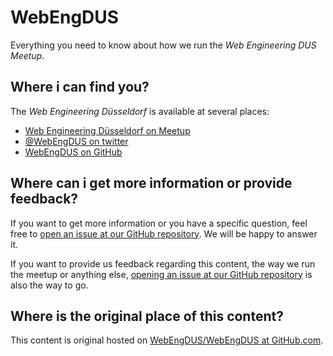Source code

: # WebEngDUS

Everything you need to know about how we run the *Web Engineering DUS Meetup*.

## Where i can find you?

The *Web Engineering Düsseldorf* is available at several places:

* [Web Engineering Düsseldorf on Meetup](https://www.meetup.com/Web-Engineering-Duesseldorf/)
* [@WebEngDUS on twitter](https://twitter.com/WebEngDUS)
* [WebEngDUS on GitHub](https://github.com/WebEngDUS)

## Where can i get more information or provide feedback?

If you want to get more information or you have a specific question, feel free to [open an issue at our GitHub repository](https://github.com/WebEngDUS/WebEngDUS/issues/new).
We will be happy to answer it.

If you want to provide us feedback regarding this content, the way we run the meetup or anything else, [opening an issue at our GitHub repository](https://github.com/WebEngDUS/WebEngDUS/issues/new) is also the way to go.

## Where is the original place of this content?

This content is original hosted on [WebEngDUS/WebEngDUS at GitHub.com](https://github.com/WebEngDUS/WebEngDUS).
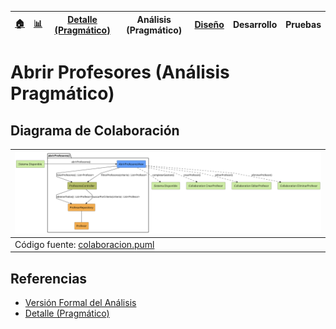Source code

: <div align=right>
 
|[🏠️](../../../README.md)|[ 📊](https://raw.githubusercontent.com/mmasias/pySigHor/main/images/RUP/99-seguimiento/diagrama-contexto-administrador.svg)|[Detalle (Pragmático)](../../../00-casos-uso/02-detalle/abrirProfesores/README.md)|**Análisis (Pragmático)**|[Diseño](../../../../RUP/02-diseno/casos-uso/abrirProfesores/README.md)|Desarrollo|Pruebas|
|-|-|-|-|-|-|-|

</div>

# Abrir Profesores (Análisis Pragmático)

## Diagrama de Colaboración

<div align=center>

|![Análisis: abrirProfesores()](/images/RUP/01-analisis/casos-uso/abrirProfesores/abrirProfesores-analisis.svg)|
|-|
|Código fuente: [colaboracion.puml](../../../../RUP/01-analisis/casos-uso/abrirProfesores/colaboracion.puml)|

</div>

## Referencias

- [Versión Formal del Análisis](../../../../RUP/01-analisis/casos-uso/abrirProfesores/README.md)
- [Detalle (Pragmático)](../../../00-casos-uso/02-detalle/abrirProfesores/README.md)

◇ ◇ ◇ ◇ ◇ ◇ ◇

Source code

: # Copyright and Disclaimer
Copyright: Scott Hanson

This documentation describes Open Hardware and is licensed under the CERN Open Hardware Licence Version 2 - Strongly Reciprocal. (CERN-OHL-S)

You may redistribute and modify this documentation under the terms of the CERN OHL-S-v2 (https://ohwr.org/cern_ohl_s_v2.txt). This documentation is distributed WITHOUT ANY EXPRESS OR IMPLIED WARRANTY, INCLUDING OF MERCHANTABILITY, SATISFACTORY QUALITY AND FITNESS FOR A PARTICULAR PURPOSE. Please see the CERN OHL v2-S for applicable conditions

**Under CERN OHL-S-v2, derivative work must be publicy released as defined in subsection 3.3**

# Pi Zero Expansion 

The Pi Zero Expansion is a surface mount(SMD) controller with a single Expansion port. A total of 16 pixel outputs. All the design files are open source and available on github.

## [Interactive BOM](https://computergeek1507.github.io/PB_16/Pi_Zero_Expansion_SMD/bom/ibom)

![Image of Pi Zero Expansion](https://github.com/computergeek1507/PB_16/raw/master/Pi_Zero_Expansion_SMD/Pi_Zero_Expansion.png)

◇ ◇ ◇ ◇ ◇ ◇ ◇

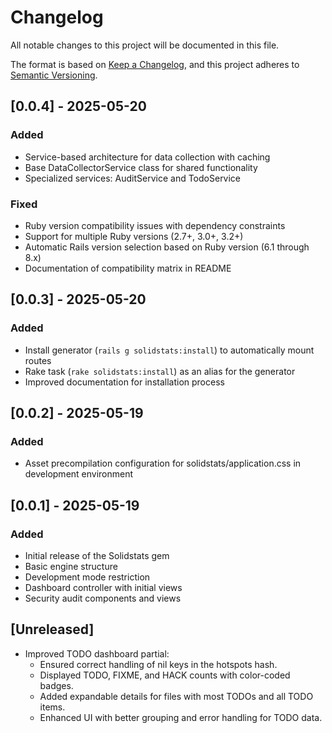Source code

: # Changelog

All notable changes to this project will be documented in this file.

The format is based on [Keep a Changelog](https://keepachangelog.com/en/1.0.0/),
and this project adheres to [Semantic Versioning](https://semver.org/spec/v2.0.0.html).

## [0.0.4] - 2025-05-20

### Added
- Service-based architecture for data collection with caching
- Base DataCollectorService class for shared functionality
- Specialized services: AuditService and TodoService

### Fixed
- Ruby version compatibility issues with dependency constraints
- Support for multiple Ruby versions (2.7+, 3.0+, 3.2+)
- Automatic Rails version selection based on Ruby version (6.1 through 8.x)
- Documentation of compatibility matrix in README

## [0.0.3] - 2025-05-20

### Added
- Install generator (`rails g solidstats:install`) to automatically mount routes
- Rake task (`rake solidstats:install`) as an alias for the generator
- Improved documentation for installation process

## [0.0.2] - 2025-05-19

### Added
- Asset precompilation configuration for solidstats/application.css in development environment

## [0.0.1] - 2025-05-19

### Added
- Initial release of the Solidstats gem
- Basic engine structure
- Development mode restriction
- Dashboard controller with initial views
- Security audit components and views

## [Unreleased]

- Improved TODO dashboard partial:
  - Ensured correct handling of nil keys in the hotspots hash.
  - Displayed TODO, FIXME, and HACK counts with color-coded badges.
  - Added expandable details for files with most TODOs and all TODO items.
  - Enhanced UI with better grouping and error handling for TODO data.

◇ ◇ ◇ ◇ ◇ ◇ ◇

What is expected>
Your answer must consist of every line in the listing that contains "mount".

The answer>
The Pi Zero Expansion is a surface mount(SMD) controller with a single Expansion port. A total of 16 pixel outputs. All the design files are open source and available on github.
- Install generator (`rails g solidstats:install`) to automatically mount routes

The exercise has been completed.